IVF and Three Miscarriages – Missed Miscarriage, Ruptured Ectopic Pregnancy and Blighted Ovum

We got pregnant again about a month later but I was still so numb from losing our first that I didn’t ever get excited. At 7 weeks it was measuring small and then by 8 weeks a missed miscarriage was confirmed with no heartbeat.

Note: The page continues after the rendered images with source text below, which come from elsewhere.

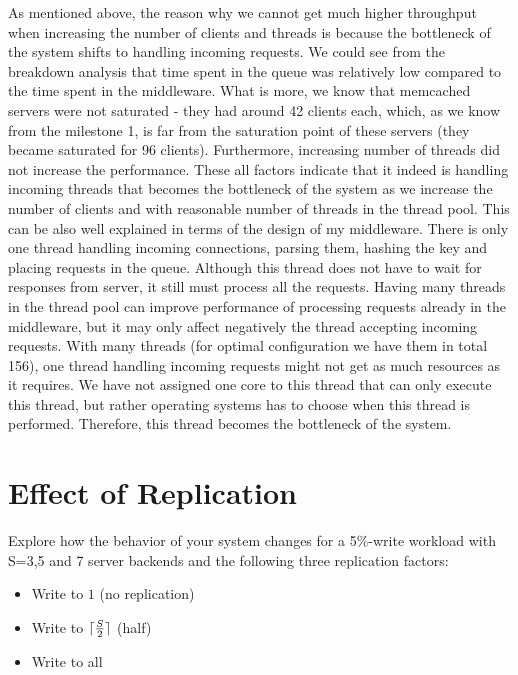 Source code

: \documentclass[11pt]{article}
\DeclarePairedDelimiter{\ceil}{\lceil}{\rceil}
\begin{document}
As mentioned above, the reason why we cannot get much higher throughput when increasing the number of clients and threads is because the bottleneck of the system shifts to handling incoming requests. We could see from the breakdown analysis that time spent in the queue was relatively low compared to the time spent in the middleware. What is more, we know that memcached servers were not saturated - they had around 42 clients each, which, as we know from the milestone 1, is far from the saturation point of these servers (they became saturated for 96 clients). Furthermore, increasing number of threads did not increase the performance. These all factors indicate that it indeed is handling incoming threads that becomes the bottleneck of the system as we increase the number of clients and with reasonable number of threads in the thread pool. This can be also well explained in terms of the design of my middleware. There is only one thread handling incoming connections, parsing them, hashing the key and placing requests in the queue. Although this thread does not have to wait for responses from server, it still must process all the requests. Having many threads in the thread pool can improve performance of processing requests already in the middleware, but it may only affect negatively the thread accepting incoming requests. With many threads (for optimal configuration we have them in total 156), one thread handling incoming requests might not get as much resources as it requires. We have not assigned one core to this thread that can only execute this thread, but rather operating systems has to choose when this thread is performed. Therefore, this thread becomes the bottleneck of the system. 


\clearpage


\section{Effect of Replication}
\label{sec:replication}

\iffalse
Explore how the behavior of your system changes for a 5\%-write workload with S=3,5 and 7 server backends and the following three replication factors:
\begin{itemize} 
\item Write to $1$ (no replication) 
\item Write to $\ceil{\frac{S}{2}}$ (half) 
\item Write to all 
\end{itemize}
\end{document}
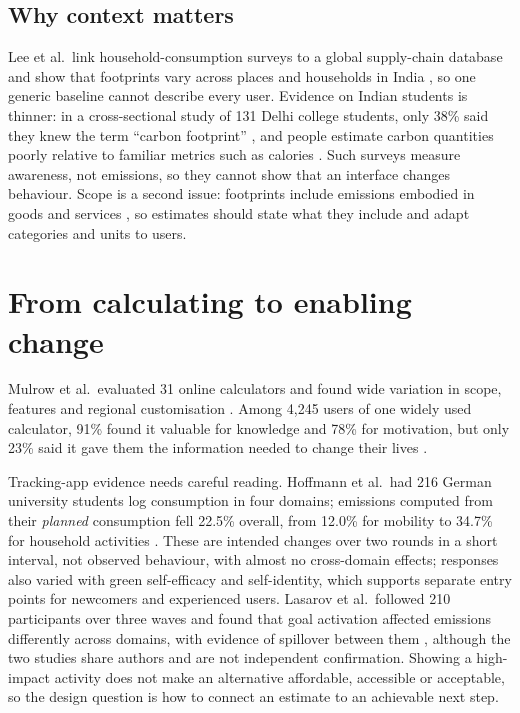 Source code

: \documentclass[12pt,a4paper,twocolumn]{article}
\begin{document}
\subsection{Why context matters}
Lee et al.\ link household-consumption surveys to a global supply-chain database and show that footprints vary across places and households in India \cite{lee2021}, so one generic baseline cannot describe every user. Evidence on Indian students is thinner: in a cross-sectional study of 131 Delhi college students, only 38\% said they knew the term ``carbon footprint'' \cite{gandhi2025}, and people estimate carbon quantities poorly relative to familiar metrics such as calories \cite{grinstein2018}. Such surveys measure awareness, not emissions, so they cannot show that an interface changes behaviour. Scope is a second issue: footprints include emissions embodied in goods and services \cite{shi2021}, so estimates should state what they include and adapt categories and units to users.

\section{From calculating to enabling change}
Mulrow et al.\ evaluated 31 online calculators and found wide variation in scope, features and regional customisation \cite{mulrow2019}. Among 4,245 users of one widely used calculator, 91\% found it valuable for knowledge and 78\% for motivation, but only 23\% said it gave them the information needed to change their lives \cite{collins2020}.

Tracking-app evidence needs careful reading. Hoffmann et al.\ had 216 German university students log consumption in four domains; emissions computed from their \emph{planned} consumption fell 22.5\% overall, from 12.0\% for mobility to 34.7\% for household activities \cite{hoffmann2024}. These are intended changes over two rounds in a short interval, not observed behaviour, with almost no cross-domain effects; responses also varied with green self-efficacy and self-identity, which supports separate entry points for newcomers and experienced users. Lasarov et al.\ followed 210 participants over three waves and found that goal activation affected emissions differently across domains, with evidence of spillover between them \cite{lasarov2024}, although the two studies share authors and are not independent confirmation. Showing a high-impact activity does not make an alternative affordable, accessible or acceptable, so the design question is how to connect an estimate to an achievable next step.
\end{document}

We then kept trying but didn’t fall pregnant again, so after a year we started IVF.

It took 5 rounds of IVF before I got another positive pregnancy test, but alas that turned into a ruptured ectopic pregnancy, I lost my left fallopian tube with that one. 6 months later we had a Blighted Ovum pregnancy, where their is a pregnancy sac, but no baby.

A Healthy Baby at Age 42

Finally, on my 9th embryo transfer, I got pregnant and stayed pregnant!

I had my little boy Max at the age of 42. He is the absolute light of my life, but I still mourn his other siblings and I had extremely bad anxiety throughout my pregnancy. It was hard for me to believe it was finally happening for me!

Trying for a Sibling

We tried a few more times for a sibling for Max but I had yet another missed miscarriage at 7/8 weeks last year and we decided enough was enough.

We are lucky to have my beautiful boy, I am glad I kept trying to have him, but there isn’t a day that goes by that I don’t think about his siblings that are not here.

For me, unfortunately, bad luck and age seemed to be the main reasons. I had great medical help.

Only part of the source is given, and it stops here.